It pays to reread Borges every few years, and if you are able, to do so in Spanish, for the pleasure of his complex irony so lucidly expressed. He is no more difficult to read in the original than Kafka is in German, although neither is easy to completely grasp, albeit for very different reasons.
Kafka is the unawakened dreamer fully engaged in his enigmatic struggles. Borges is the awakened dreamer who has not yet finished with his enigmas. Kafka’s dreamworld is a single, internal thing, obedient to its urges and fears. Borges’s dreamworld requires reams of referential embroidery, layer upon layer of lacy mischief, some of it the woven product of astonishing erudition, some of it the whole cloth invention of astonishing imagination.
Borges in Ficciones is concerned with the mind within which the world thinks it unfolds. He is a labyrinth-builder, a mirror-polisher, a time bandit, a strangely sensuous seeker of any image that is multiple, multi-layered, ambiguous, bewildering. He’s an idealist in the sense that what matters is what is subject to thought. He’s a gnostic in the sense that what is true bears within itself its own truth, not yours or mine, a truth that predates us, a truth great by virtue of its simple name, which is what, exactly? That’s the mystery.
He does like mystery stories; he likes a good murder; he likes a vainglorious death; he likes a global complot, a mysterious conspiracy contingent upon discovering a volume that was misprinted or a library that overflowed its bounds and became the world itself.
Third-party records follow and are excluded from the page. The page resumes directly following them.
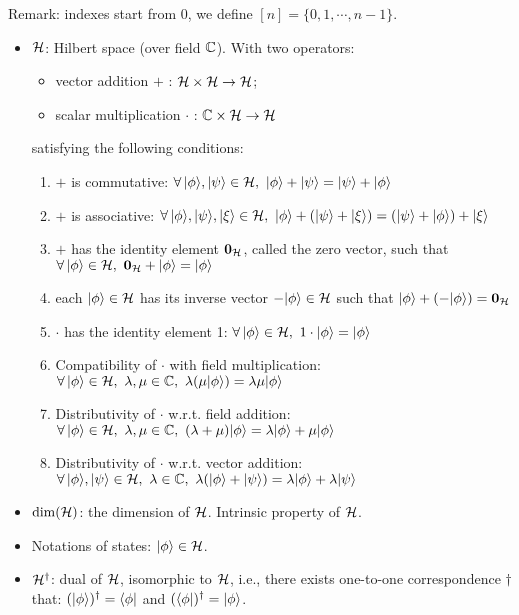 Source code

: Remark: indexes start from 0, we define $[n] = \{0,1,\cdots,n-1\}$.

\begin{itemize}
    \item ${\mathcal{H}}$: Hilbert space (over field ${\mathbb{C}}$). With two operators:
    \begin{itemize}
        \item vector addition $+$ : ${\mathcal{H}}\times{\mathcal{H}}\rightarrow{\mathcal{H}}$;
        \item scalar multiplication $\cdot$ : ${\mathbb{C}}\times{\mathcal{H}}\rightarrow{\mathcal{H}}$
    \end{itemize}
    satisfying the following conditions:
    \begin{enumerate}
        \item $+$ is commutative: $\forall\,|\phi\>,|\psi\>\in\cH,\ |\phi\>+|\psi\>=|\psi\>+|\phi\>$
        \item $+$ is associative: $\forall\,|\phi\>,|\psi\>,|\xi\>\in\cH,\ |\phi\>+(|\psi\>+|\xi\>)=(|\psi\>+|\phi\>)+|\xi\>$
        \item $+$ has the identity element ${\mathbf{0}_{{\mathcal{H}}}}$, called the zero vector, such that $\forall\,|\phi\rangle\in{\mathcal{H}},\ {\mathbf{0}_{{\mathcal{H}}}} + |\phi\rangle = |\phi\rangle$
        \item each $|\phi\rangle\in{\mathcal{H}}$ has its inverse vector $-|\phi\rangle\in{\mathcal{H}}$ such that $|\phi\rangle + (-|\phi\rangle) = {\mathbf{0}_{{\mathcal{H}}}}$
        \item $\cdot$ has the identity element 1: $\forall\,|\phi\rangle\in{\mathcal{H}},\ 1\cdot|\phi\rangle = |\phi\rangle$
        \item Compatibility of $\cdot$ with field multiplication: $\forall\,|\phi\>\in\cH,\ \lambda,\mu\in\complexnumber,\ \lambda(\mu|\phi\>) = \lambda\mu|\phi\>$
        \item Distributivity of $\cdot$ w.r.t. field addition: $\forall\,|\phi\>\in\cH,\ \lambda,\mu\in\complexnumber,\ (\lambda + \mu)|\phi\> = \lambda|\phi\> + \mu|\phi\>$
        \item Distributivity of $\cdot$ w.r.t. vector addition: $\forall\,|\phi\>,|\psi\>\in\cH,\ \lambda\in\complexnumber,\ \lambda(|\phi\>+|\psi\>) = \lambda|\phi\> + \lambda|\psi\>$
    \end{enumerate}

    \item $\dim({\mathcal{H}})$: the dimension of ${\mathcal{H}}$. Intrinsic property of ${\mathcal{H}}$.
    \item Notations of states: $|\phi\rangle\in{\mathcal{H}}$. 
    
    \item ${\mathcal{H}}^\dag$: dual of ${\mathcal{H}}$, isomorphic to ${\mathcal{H}}$, i.e., there exists one-to-one correspondence $\dag$ that: $(|\phi\rangle)^\dag = \langle\phi|$ and 
    $(\langle\phi|)^\dag = |\phi\rangle$. 
    

\end{itemize}
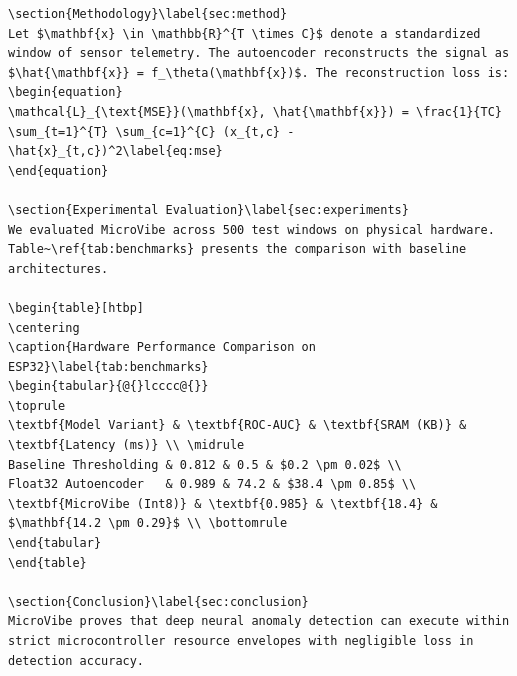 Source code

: \begin{lstlisting}[style=pythonstyle, caption={Complete Minimal \LaTeX{} Template for an Experimental TinyML Paper.}, label={lst:minimal_paper_tex}]
\section{Methodology}\label{sec:method}
Let $\mathbf{x} \in \mathbb{R}^{T \times C}$ denote a standardized window of sensor telemetry. The autoencoder reconstructs the signal as $\hat{\mathbf{x}} = f_\theta(\mathbf{x})$. The reconstruction loss is:
\begin{equation}
\mathcal{L}_{\text{MSE}}(\mathbf{x}, \hat{\mathbf{x}}) = \frac{1}{TC} \sum_{t=1}^{T} \sum_{c=1}^{C} (x_{t,c} - \hat{x}_{t,c})^2\label{eq:mse}
\end{equation}

\section{Experimental Evaluation}\label{sec:experiments}
We evaluated MicroVibe across 500 test windows on physical hardware. Table~\ref{tab:benchmarks} presents the comparison with baseline architectures.

\begin{table}[htbp]
\centering
\caption{Hardware Performance Comparison on ESP32}\label{tab:benchmarks}
\begin{tabular}{@{}lcccc@{}}
\toprule
\textbf{Model Variant} & \textbf{ROC-AUC} & \textbf{SRAM (KB)} & \textbf{Latency (ms)} \\ \midrule
Baseline Thresholding & 0.812 & 0.5 & $0.2 \pm 0.02$ \\
Float32 Autoencoder   & 0.989 & 74.2 & $38.4 \pm 0.85$ \\
\textbf{MicroVibe (Int8)} & \textbf{0.985} & \textbf{18.4} & $\mathbf{14.2 \pm 0.29}$ \\ \bottomrule
\end{tabular}
\end{table}

\section{Conclusion}\label{sec:conclusion}
MicroVibe proves that deep neural anomaly detection can execute within strict microcontroller resource envelopes with negligible loss in detection accuracy.




\end{lstlisting}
In his wonderful story, “Pierre Menard, Author of Quixote,” Borges anticipated the rage of relativism that overtook philosophy, literature, and criticism from the 50s to, in some instances, this day. Menard writes the same Quixote as Cervantes; it’s identical; but it’s so much different because Cervantes wrote it when it was meant to be written, but Menard had the genius to write it at another time, in another context, when it took such heroic imagination and intellect to write exactly the same thing. Think how hard it is for Menard to make Quixote happen in the face of already having happened!
The last story in Ficciones, “El Sur,” has been called Borges’s best. It’s about death and memory, and it is beautifully composed and paced, yielding the impact of stories like Tolstoy’s “The Death of Ivan Illyich” in a tenth the words.